As not-quite-there as Belle, the Beast and their coupledom felt, Gaston felt all wrong. I get why this faithful remake of a beloved musical couldn’t dump a character with his own song, but he is unnecessary and adds an unneeded layer of darkness to the movie. Gaston is not the fun, glam or snarky villain that Disney often employs to balance the earnestness of its leads. Whatever he was like as a cartoon, in flesh and blood Gaston just comes off as menacing. I feel like Josh Gad’s LeFou, Gaston’s sidekick, is the movie’s acknowledgment of this; he gets the funny lines and the knowing looks and is the only thing keeping the Gaston scenes from Lifetime stalker movie territory. If you need a whole character to dampen the creep-factor of another guy, maybe just don’t have that guy. A better “villain” would have been prejudice itself. The Beast is being punished for basing people’s worth on their physical appearance and now he’s treated like a Beast because of his appearance. Setting up prejudice as a villain would also have the benefit of tying in with Belle’s desire to break free from a socially rigid environment. 
In short, humans, live-action humans, are what I didn’t so much like about this live-action Beauty and the Beast. The live action looks good enough, but I feel like it stripped some of the fairy-tale-ness out of this story. Everything with the objects feels earned in a way the human emotions do not and the charm of their characters might be enough to save the film for you, particularly if nostalgia makes you predisposed to love it.
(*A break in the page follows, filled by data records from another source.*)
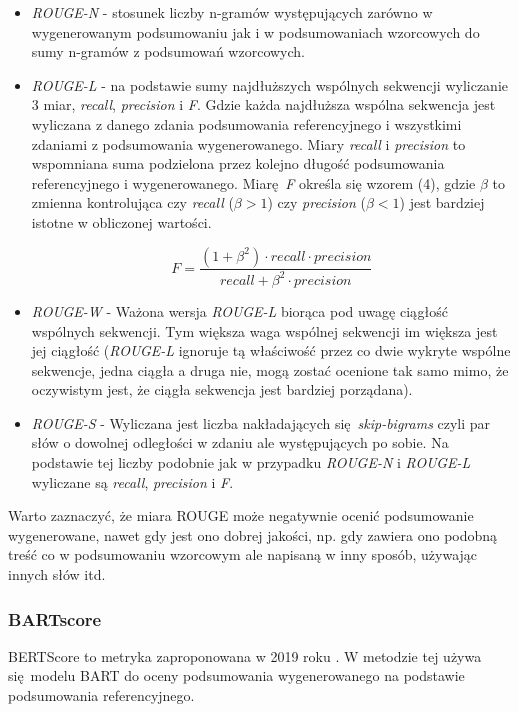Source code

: \documentclass{article}
\begin{document}
\begin{itemize}
	\item \textit{ROUGE-N} - stosunek liczby n-gramów występujących zarówno w wygenerowanym podsumowaniu jak i w 
		podsumowaniach wzorcowych do sumy n-gramów z podsumowań wzorcowych.
	\item \textit{ROUGE-L} - na podstawie sumy najdłuższych wspólnych sekwencji wyliczanie 3 miar, 
		\textit{recall}, \textit{precision} i \textit{F}. Gdzie każda najdłuższa wspólna sekwencja jest
		wyliczana z danego zdania podsumowania referencyjnego i wszystkimi zdaniami z podsumowania wygenerowanego.
		Miary \textit{recall} i \textit{precision} to wspomniana suma podzielona przez kolejno długość podsumowania
		referencyjnego i wygenerowanego. Miarę \textit{F} określa się wzorem (4), gdzie $\beta$ to zmienna 
		kontrolująca czy \textit{recall} ($\beta > 1$) czy \textit{precision} ($\beta < 1$) jest bardziej 
		istotne w obliczonej wartości.
		\begin{center}
			\begin{equation}
				F = \frac{(1 + \beta^2) \cdot recall\cdot precision}{recall + \beta^2 \cdot precision}
			\end{equation}
		\end{center}
	\item \textit{ROUGE-W} - Ważona wersja \textit{ROUGE-L} biorąca pod uwagę
		ciągłość wspólnych sekwencji. Tym większa waga wspólnej sekwencji im większa jest jej ciągłość (\textit{ROUGE-L} ignoruje tą właściwość przez co dwie
		wykryte wspólne sekwencje, jedna ciągła a druga nie, mogą zostać ocenione
		tak samo mimo, że oczywistym jest, że ciągła sekwencja jest bardziej
		porządana).
	\item \textit{ROUGE-S} - Wyliczana jest liczba nakładających się \textit{skip-bigrams} 
		czyli par słów o dowolnej odległości w zdaniu ale występujących po sobie. Na podstawie tej 
		liczby podobnie jak w przypadku \textit{ROUGE-N} i \textit{ROUGE-L} wyliczane są
		\textit{recall}, \textit{precision} i \textit{F}.
\end{itemize}
Warto zaznaczyć, że miara ROUGE może negatywnie ocenić podsumowanie wygenerowane,
nawet gdy jest ono dobrej jakości, np. gdy zawiera ono podobną treść
co w podsumowaniu wzorcowym ale napisaną w inny sposób, używając innych słów itd.


\subsubsection{BARTscore}
BERTScore to metryka zaproponowana w 2019 roku \cite{zhang2020bertscoreevaluatingtextgeneration}. 
W metodzie tej używa się modelu BART do oceny podsumowania wygenerowanego na podstawie podsumowania
referencyjnego.
\end{document}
If not, the lack of a really winning love story at the movie’s center might be too much for even the world’s most charming candlestick to overcome. B-
Rated PG for some action violence, peril and frightening images. Directed by Bill Condon with a screenplay by Stephen Chbosky and Evan Spiliotopoulos, Beauty and the Beast is two hours and nine minutes long and is distributed by Walt Disney Studios.